- Associated Press - Thursday, August 12, 2010

ROUND ROCK, TEXAS (AP) - Dell Inc. shareholders voted Thursday to reject a union proposal that shareholders be given an “advisory” vote on pay for Dell executives, and re-elected CEO Michael Dell to the board.

The executive compensation proposal was put forward by the AFL-CIO Reserve Fund. Several other companies have passed similar measures, which give shareholders a symbolic role in approving compensation plans.

Dell shareholders also turned down a proposal to reimburse certain expenses for shareholders who want to put up their own candidate for the board of directors. That proposal came from the pension plan managers of the American Federation of State, County and Municipal Employees.

The labor groups had also wanted to strip Michael Dell of his position as chairman, in the wake of charges that the company pumped up its earnings reports with undisclosed payments from chip maker Intel Corp.

The shareholder meeting had been delayed from July 16, when Dell said it had proposed a settlement to the staff of the Securities and Exchange Commission over those charges. Dell said it wanted to give shareholders a chance to consider the settlement, which was completed later that month.
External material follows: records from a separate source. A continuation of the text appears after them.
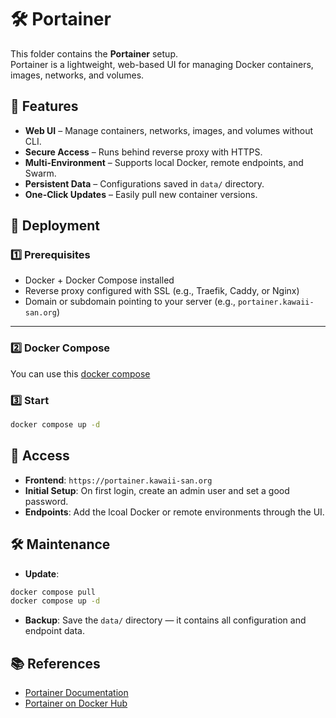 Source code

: # 🛠 Portainer

This folder contains the **Portainer** setup.  
Portainer is a lightweight, web-based UI for managing Docker containers, images, networks, and volumes.

## 📜 Features
- **Web UI** – Manage containers, networks, images, and volumes without CLI.
- **Secure Access** – Runs behind reverse proxy with HTTPS.
- **Multi-Environment** – Supports local Docker, remote endpoints, and Swarm.
- **Persistent Data** – Configurations saved in `data/` directory.
- **One-Click Updates** – Easily pull new container versions.

## 🚀 Deployment

### 1️⃣ Prerequisites
- Docker + Docker Compose installed
- Reverse proxy configured with SSL (e.g., Traefik, Caddy, or Nginx)
- Domain or subdomain pointing to your server (e.g., `portainer.kawaii-san.org`)

---

### 2️⃣ Docker Compose
You can use this [docker compose](./docker-compose.yml)

### 3️⃣ Start
```bash
docker compose up -d
```

## 🔑 Access
- **Frontend**: `https://portainer.kawaii-san.org`
- **Initial Setup**: On first login, create an admin user and set a good password.
- **Endpoints**: Add the lcoal Docker or remote environments through the UI.

## 🛠 Maintenance
- **Update**:
```bash
docker compose pull
docker compose up -d
```
- **Backup**: Save the `data/` directory — it contains all configuration and endpoint data.

## 📚 References
- [Portainer Documentation](https://docs.portainer.io/)
- [Portainer on Docker Hub](https://hub.docker.com/r/portainer/portainer-ce)
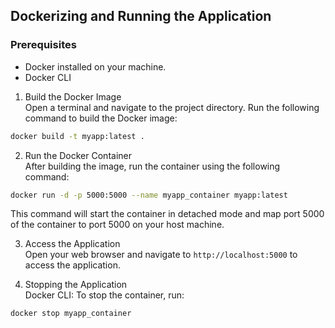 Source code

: ## Dockerizing and Running the Application


### Prerequisites
- Docker installed on your machine.
- Docker CLI

1. Build the Docker Image<br>
Open a terminal and navigate to the project directory. Run the following command to build the Docker image:

```bash
docker build -t myapp:latest .
```

2. Run the Docker Container<br>
After building the image, run the container using the following command:

```bash
docker run -d -p 5000:5000 --name myapp_container myapp:latest
```

This command will start the container in detached mode and map port 5000 of the container to port 5000 on your host machine.

3. Access the Application<br>
Open your web browser and navigate to `http://localhost:5000` to access the application.


4. Stopping the Application<br>
Docker CLI: To stop the container, run:

```bash
docker stop myapp_container
```

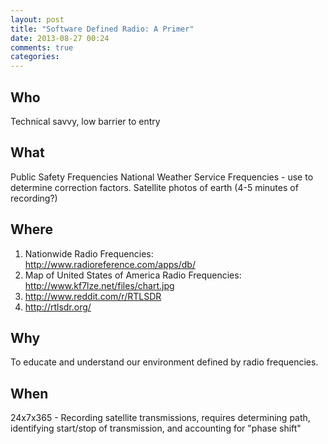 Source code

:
 ```yaml
---
layout: post
title: "Software Defined Radio: A Primer"
date: 2013-08-27 00:24
comments: true
categories:
---
```

Who
--
Technical savvy, low barrier to entry

What
--
  Public Safety Frequencies
  National Weather Service Frequencies -  use to determine correction factors.
  Satellite photos of earth (4-5 minutes of recording?)


Where
--
  1. Nationwide Radio Frequencies: http://www.radioreference.com/apps/db/
  2. Map of United States of America Radio Frequencies: http://www.kf7lze.net/files/chart.jpg
  3. http://www.reddit.com/r/RTLSDR
  4. http://rtlsdr.org/

Why
--
To educate and understand our environment defined by radio frequencies.

When
--
24x7x365 - Recording satellite transmissions, requires determining path, identifying start/stop of transmission, and accounting for "phase shift"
Dell paid $100 million to settle the civil charges, and CEO Michael Dell agreed to pay a separate $4 million civil penalty. The settlement culminated a five-year SEC investigation.

The company and Michael Dell neither admitted nor denied wrongdoing. But they did agree to refrain from future violations of the securities laws. The company also agreed to improve its disclosure process by hiring an outside consultant and expanding its training of employees.

Dell, based in Round Rock, Texas, is the world’s third-largest PC maker behind Hewlett-Packard Co. and Taiwan’s Acer Inc. Shares fell 11 cents to close at $11.99.